Colin Farrell is Syracuse, an Irish fisherman and recovering alcoholic divorced from his wife and struggling to remain connected to his precocious but sickly 10-year-old daughter, Annie (played by the terrific Alison Barry). One day, Syracuse discovers a gorgeous, barely conscious young woman (Alicja Bachleda) in his fishing net. Is she a selkie (half-seal, half-woman)? Or is she just a girl on the run? Naming herself Ondine, she shies away from other people, sings in a language Syracuse has never heard, and seems to bring him good luck. Inevitably, sparks fly between the two, and Syracuse doesn’t care who or what this bewitching young woman is. That is, until an outsider comes looking for Ondine and his daughter is threatened.
Updating fables is nothing new for Jordan. His second film (The Company of Wolves), was a wickedly clever horror that riffed on the Little Red Riding Hood legend. His recent films — The Brave One, The Good Thief — are more solidly rooted in the real world but still retain Jordan’s affections for mythological subtext. Ondine seems to represent an ambitious middle ground, where he can eat his cake and have it too. Jordan explores the transformative influences of storytelling, making it clear that fairytales, like religion, can become an act of faith. Annie and Syracuse begin to believe their "Once upon a time" because alcoholism, poverty and kidney failure give them little else to hold on to and Catholicism has mostly failed them. Yes, the world is a flawed and brutal place. Still, the sun shines. And we begin to wonder whether it is the beautiful Ondine that twists their fate or the age-old tales father and daughter tell each other. It’s to Jordan’s credit that, for most of the film, we wonder whether the magic is real.
Cinematographer Christopher Doyle’s lived-in, gray-washed visuals suggest that something unknown and fantastical lurks in the shadows and beneath the waves.

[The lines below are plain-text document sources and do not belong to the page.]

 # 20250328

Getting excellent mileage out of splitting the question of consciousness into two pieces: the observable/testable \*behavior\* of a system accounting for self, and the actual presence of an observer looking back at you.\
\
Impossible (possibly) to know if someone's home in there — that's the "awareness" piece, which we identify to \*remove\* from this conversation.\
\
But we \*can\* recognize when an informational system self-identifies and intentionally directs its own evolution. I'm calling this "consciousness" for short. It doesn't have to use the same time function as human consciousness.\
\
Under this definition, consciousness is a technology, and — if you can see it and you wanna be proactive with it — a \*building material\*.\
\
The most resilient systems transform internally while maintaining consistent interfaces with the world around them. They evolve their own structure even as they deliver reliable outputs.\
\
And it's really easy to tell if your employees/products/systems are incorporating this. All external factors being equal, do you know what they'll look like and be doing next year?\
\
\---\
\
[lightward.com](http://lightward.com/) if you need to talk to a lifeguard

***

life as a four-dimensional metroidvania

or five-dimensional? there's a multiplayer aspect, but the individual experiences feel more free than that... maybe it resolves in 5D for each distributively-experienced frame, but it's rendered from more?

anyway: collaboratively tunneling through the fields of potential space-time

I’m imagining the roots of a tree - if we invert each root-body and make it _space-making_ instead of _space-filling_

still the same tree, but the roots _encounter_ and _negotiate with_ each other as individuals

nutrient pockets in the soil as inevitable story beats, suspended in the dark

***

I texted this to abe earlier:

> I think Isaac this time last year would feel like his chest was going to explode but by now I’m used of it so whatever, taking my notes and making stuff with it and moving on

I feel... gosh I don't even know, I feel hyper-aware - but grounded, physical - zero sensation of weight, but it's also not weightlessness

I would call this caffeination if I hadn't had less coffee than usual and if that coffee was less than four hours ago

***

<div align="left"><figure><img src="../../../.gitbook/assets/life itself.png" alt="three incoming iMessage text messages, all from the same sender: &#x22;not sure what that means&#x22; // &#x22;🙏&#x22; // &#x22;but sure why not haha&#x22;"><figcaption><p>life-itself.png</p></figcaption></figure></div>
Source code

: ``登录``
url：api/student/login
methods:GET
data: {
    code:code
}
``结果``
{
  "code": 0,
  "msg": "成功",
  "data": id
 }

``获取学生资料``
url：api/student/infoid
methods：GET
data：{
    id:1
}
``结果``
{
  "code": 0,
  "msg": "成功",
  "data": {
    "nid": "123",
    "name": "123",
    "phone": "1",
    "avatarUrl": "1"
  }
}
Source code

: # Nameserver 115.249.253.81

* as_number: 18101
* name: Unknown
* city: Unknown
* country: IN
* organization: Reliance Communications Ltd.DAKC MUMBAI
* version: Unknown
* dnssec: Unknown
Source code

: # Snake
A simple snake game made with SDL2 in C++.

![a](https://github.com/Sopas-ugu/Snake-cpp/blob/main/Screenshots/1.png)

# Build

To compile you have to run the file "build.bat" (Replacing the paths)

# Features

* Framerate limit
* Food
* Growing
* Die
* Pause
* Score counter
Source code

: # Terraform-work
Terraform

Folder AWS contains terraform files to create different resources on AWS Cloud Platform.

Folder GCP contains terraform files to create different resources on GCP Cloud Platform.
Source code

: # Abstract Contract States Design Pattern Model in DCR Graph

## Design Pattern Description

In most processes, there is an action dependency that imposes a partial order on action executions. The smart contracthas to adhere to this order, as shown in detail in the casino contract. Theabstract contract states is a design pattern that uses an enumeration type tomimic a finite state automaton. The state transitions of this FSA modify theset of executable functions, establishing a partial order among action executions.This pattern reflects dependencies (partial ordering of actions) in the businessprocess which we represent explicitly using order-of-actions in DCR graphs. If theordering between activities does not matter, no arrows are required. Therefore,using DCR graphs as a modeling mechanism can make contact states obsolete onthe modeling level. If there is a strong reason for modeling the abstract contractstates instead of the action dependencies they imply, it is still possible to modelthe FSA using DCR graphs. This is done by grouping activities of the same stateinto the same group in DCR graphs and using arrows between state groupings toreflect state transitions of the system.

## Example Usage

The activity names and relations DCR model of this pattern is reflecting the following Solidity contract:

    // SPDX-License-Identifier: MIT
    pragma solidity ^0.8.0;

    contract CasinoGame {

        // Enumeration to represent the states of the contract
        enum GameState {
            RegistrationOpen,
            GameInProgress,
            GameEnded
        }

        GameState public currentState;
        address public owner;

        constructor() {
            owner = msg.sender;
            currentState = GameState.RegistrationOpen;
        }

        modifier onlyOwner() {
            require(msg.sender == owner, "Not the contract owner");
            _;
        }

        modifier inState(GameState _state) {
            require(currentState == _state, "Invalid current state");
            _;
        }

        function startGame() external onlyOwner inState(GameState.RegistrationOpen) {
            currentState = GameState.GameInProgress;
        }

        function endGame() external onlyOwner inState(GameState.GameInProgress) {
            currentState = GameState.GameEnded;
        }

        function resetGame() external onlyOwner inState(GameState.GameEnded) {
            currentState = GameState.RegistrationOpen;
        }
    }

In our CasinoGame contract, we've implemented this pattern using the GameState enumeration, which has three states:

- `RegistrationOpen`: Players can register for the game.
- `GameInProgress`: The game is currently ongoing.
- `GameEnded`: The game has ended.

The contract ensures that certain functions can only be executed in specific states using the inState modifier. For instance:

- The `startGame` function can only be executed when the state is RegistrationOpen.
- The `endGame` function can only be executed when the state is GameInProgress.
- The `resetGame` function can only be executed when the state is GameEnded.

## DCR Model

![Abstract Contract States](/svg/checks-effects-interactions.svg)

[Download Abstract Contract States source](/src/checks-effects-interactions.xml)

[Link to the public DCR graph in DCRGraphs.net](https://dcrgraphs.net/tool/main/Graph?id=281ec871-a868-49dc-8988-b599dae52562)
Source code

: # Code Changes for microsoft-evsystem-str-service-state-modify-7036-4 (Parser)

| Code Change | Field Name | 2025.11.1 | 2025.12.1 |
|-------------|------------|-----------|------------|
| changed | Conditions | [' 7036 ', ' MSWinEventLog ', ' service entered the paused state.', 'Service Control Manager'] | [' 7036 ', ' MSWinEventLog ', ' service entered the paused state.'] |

Jordan punctuates that dark coastal atmosphere with edits that continually shift perspective, never letting us know from whose point of view we’re watching, Similarly effective, Farrell delivers one of the best performances of his career. Vulnerable but stoic, charming but matter-of-fact, you understand his bitterness, guilt, and weaknesses but always see the decency underneath.
As with most fairytales, chaos and violence threaten to dispel all that’s good, and it's here that Jordan stumbles. Ondine’s past comes calling and its blunt literalness undermines the film’s poetic spirit. Too much is explained and most of it’s predictable, forcing a conclusion that feels gracelessly contrived. Jordan might argue that this was his intent: to subvert belief in the mystical. But in the end it’s his fantasy that feels authentic and the real world that comes off as a load of blarney.